* [The problem]: Write out each line of the records that has "instanceof" in it.
:: Input for this task
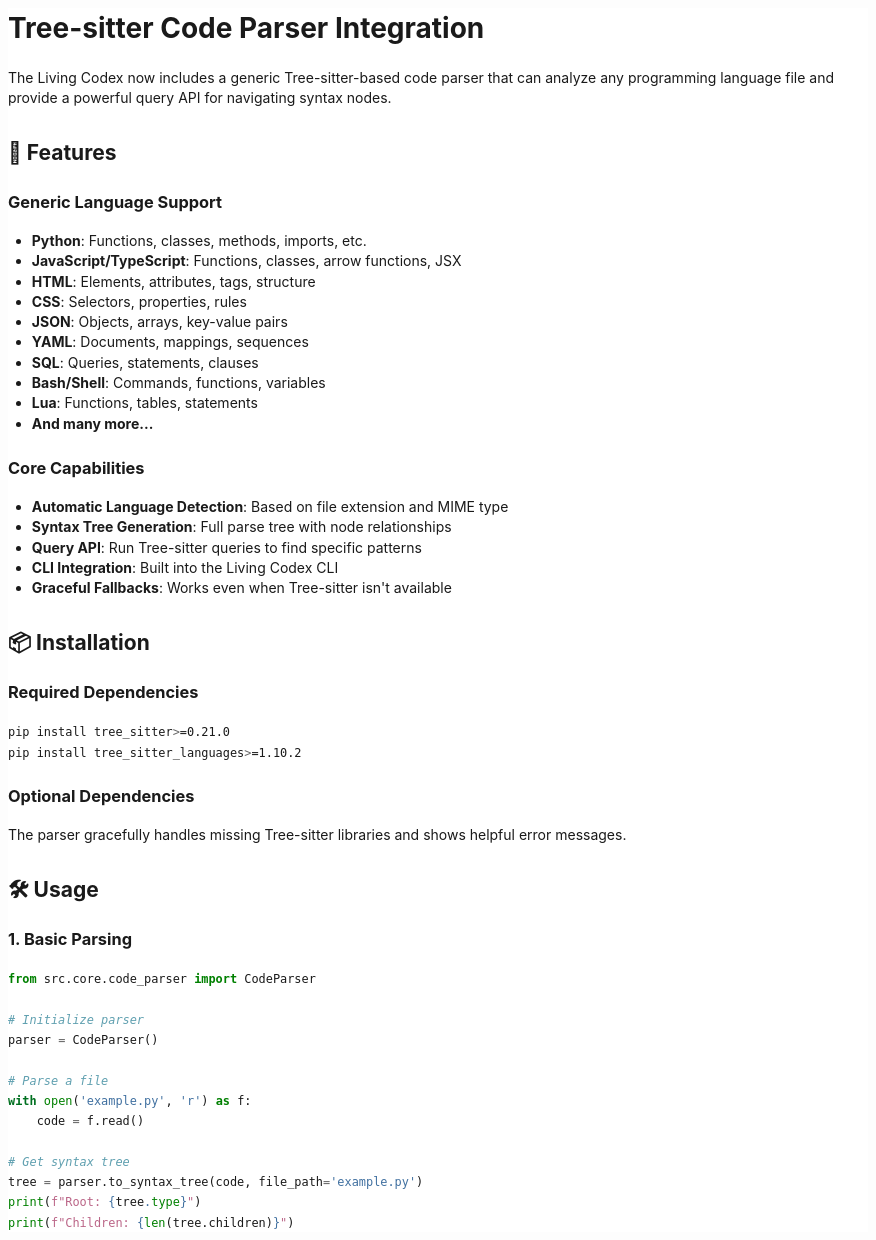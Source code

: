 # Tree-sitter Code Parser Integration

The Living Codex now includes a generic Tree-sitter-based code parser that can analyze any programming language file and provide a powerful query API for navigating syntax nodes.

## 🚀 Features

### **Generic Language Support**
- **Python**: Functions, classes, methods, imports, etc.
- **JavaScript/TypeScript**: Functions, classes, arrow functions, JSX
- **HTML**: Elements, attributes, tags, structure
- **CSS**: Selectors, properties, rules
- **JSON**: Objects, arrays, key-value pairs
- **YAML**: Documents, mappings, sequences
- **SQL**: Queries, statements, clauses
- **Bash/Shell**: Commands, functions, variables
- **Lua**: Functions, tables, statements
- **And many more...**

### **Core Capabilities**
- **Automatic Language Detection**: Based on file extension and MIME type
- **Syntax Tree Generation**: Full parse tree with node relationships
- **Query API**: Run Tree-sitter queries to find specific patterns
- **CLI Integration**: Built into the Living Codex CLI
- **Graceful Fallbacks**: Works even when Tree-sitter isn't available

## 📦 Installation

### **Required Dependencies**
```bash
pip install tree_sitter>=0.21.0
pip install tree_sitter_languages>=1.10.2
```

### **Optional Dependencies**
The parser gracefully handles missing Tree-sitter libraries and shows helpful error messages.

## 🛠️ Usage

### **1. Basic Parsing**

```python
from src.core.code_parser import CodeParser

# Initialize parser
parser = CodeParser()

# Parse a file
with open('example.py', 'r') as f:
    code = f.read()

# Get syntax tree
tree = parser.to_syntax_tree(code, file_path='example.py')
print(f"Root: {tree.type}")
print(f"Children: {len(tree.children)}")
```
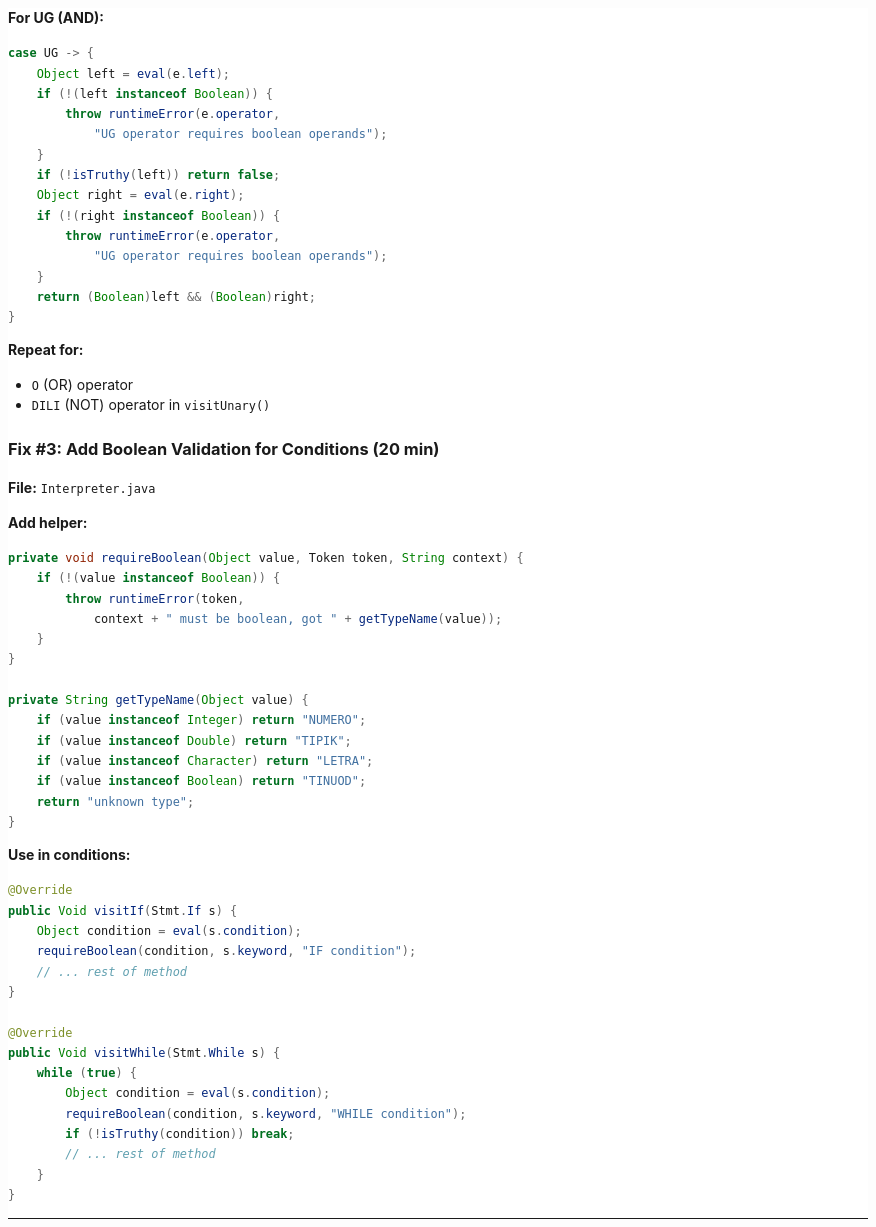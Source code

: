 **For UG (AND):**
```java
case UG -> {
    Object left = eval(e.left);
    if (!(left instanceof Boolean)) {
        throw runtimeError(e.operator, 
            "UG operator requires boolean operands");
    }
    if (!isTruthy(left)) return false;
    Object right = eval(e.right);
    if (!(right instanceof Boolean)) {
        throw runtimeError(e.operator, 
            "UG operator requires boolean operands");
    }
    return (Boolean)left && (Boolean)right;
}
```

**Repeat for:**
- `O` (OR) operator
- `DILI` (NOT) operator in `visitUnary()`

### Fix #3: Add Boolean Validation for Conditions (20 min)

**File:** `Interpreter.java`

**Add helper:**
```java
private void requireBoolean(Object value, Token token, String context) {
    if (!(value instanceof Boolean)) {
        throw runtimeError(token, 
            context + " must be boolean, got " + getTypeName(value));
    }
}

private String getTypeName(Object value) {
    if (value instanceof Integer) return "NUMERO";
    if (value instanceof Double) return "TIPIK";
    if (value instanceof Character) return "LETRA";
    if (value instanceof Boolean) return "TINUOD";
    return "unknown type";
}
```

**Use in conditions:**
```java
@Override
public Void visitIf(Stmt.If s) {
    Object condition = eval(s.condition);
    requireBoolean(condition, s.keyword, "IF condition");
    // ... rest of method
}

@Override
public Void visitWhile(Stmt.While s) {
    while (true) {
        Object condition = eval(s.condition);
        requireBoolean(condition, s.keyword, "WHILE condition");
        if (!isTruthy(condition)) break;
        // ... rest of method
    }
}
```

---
::::
:: Input for this task
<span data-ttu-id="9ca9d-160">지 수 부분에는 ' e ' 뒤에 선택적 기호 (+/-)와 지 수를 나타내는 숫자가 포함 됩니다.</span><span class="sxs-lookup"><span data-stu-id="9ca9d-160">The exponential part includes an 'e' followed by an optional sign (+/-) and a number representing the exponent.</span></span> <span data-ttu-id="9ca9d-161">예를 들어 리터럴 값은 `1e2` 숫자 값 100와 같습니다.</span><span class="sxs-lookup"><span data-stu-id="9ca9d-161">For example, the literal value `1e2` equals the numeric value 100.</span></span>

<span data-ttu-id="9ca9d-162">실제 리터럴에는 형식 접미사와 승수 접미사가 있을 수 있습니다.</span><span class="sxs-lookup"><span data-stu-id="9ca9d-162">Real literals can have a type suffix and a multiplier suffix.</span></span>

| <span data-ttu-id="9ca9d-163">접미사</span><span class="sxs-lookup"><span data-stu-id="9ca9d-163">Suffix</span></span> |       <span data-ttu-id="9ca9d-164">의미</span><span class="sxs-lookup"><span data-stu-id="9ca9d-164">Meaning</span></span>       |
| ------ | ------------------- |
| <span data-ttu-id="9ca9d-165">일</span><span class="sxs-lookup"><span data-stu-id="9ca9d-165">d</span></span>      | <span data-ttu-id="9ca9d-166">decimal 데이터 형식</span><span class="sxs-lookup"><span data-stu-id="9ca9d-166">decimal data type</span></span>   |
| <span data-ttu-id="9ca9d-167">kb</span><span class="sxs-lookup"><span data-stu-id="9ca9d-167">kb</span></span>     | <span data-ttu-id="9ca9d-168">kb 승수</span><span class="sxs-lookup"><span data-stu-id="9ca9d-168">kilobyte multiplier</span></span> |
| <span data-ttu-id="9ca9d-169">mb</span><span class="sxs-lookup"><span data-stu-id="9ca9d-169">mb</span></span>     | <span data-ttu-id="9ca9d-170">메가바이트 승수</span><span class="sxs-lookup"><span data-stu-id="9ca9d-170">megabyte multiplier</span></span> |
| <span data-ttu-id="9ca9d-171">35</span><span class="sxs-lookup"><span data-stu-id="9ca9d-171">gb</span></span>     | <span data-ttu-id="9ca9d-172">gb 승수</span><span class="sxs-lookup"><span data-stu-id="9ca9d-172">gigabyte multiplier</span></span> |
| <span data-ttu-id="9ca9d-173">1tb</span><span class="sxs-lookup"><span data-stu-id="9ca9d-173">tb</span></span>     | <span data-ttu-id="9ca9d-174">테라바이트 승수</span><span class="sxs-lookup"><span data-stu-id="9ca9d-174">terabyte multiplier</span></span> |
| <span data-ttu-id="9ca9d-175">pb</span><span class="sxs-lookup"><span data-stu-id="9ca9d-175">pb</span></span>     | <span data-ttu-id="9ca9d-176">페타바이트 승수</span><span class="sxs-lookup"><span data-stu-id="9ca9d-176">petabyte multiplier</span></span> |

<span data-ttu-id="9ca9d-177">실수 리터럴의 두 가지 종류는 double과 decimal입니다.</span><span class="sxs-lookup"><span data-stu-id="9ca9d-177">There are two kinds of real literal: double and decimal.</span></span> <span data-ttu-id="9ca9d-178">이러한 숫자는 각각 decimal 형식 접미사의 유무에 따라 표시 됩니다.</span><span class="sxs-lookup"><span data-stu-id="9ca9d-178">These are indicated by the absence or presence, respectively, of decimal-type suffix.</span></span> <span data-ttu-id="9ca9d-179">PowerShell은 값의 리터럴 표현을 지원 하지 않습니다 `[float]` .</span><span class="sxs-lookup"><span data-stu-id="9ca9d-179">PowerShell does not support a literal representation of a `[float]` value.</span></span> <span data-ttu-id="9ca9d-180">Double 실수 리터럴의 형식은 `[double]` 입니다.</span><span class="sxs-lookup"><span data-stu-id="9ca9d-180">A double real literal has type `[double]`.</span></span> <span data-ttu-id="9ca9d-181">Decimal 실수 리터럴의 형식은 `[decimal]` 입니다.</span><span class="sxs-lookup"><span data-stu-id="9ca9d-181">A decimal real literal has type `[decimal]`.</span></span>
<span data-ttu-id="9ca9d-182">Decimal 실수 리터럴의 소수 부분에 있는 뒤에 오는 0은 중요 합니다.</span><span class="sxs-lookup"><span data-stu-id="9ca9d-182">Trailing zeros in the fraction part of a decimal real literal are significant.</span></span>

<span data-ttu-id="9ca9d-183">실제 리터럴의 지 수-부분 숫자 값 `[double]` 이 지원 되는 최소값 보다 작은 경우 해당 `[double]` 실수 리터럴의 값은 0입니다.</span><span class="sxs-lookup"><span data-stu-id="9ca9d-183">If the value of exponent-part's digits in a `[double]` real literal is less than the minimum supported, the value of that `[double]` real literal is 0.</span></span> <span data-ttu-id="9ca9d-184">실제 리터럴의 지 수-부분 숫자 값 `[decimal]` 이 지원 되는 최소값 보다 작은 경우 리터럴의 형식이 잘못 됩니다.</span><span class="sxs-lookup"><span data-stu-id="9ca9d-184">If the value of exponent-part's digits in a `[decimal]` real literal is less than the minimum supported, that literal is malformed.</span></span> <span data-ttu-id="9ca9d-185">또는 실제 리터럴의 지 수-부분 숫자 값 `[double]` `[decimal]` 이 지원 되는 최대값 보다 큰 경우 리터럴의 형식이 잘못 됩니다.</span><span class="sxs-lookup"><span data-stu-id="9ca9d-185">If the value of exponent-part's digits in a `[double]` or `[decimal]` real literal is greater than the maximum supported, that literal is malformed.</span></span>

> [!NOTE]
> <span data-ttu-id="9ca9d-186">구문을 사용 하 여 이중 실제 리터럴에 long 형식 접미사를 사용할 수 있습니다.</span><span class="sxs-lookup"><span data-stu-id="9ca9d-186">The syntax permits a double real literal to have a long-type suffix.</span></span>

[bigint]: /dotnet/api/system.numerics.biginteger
::::
:: Input for this task
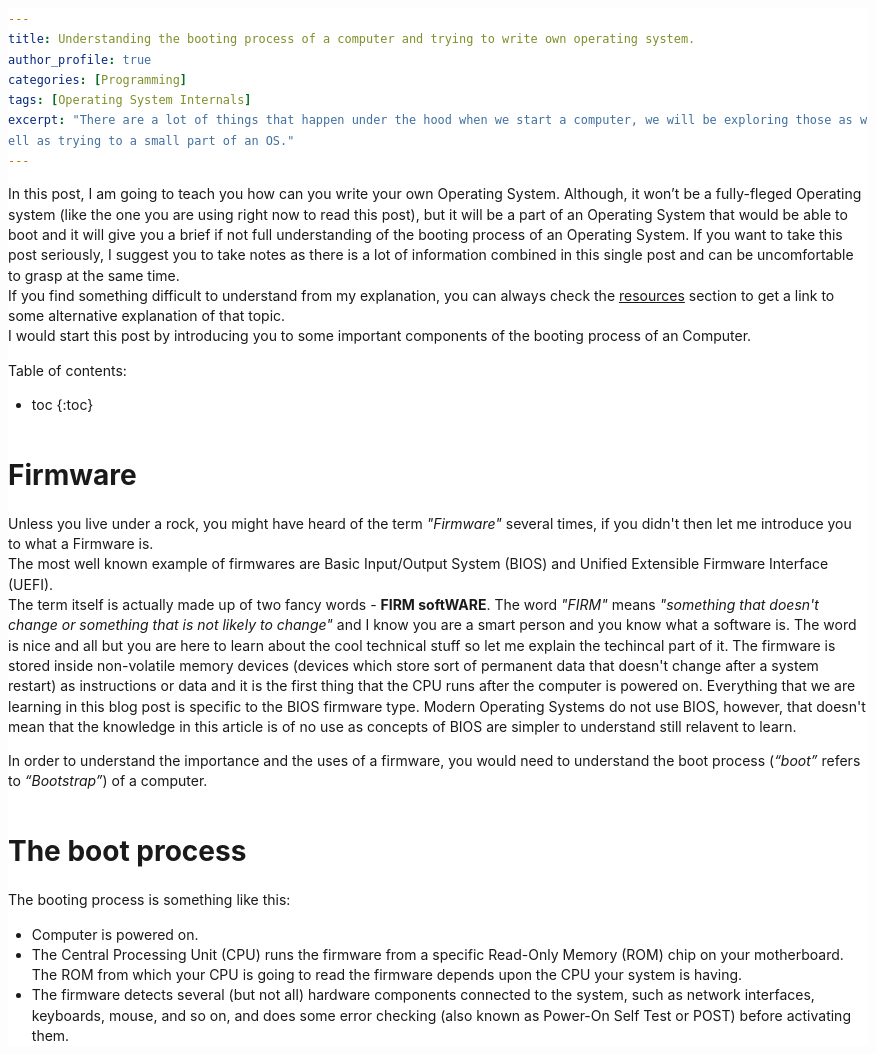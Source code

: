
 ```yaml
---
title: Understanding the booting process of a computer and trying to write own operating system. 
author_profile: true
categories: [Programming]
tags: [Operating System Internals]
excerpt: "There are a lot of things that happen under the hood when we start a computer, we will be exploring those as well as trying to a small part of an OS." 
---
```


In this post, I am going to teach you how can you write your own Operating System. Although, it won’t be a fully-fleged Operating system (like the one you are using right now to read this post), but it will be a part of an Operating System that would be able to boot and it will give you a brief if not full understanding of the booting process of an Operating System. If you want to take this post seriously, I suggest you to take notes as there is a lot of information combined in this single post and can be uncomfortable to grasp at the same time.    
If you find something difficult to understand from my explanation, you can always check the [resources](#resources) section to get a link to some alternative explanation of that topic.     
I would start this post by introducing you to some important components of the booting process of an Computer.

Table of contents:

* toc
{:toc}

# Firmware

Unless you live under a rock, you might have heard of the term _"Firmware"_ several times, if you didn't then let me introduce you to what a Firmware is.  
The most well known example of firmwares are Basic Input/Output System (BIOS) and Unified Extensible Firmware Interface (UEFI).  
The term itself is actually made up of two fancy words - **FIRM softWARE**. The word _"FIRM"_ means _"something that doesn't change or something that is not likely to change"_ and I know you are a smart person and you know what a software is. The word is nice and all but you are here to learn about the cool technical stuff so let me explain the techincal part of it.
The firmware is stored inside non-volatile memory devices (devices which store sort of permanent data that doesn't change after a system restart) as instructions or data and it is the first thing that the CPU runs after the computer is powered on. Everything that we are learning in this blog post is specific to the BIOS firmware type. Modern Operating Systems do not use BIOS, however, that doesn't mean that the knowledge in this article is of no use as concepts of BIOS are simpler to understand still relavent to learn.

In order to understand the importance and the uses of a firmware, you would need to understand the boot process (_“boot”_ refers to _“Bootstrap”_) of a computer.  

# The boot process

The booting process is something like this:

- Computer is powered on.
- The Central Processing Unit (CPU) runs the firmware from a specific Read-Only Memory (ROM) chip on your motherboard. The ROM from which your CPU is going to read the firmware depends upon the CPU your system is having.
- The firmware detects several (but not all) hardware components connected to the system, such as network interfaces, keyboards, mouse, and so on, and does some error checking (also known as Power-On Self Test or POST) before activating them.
::::
* [Task answer]:
    if (!(left instanceof Boolean)) {
    if (!(right instanceof Boolean)) {
    if (!(value instanceof Boolean)) {
    if (value instanceof Integer) return "NUMERO";
    if (value instanceof Double) return "TIPIK";
    if (value instanceof Character) return "LETRA";
    if (value instanceof Boolean) return "TINUOD";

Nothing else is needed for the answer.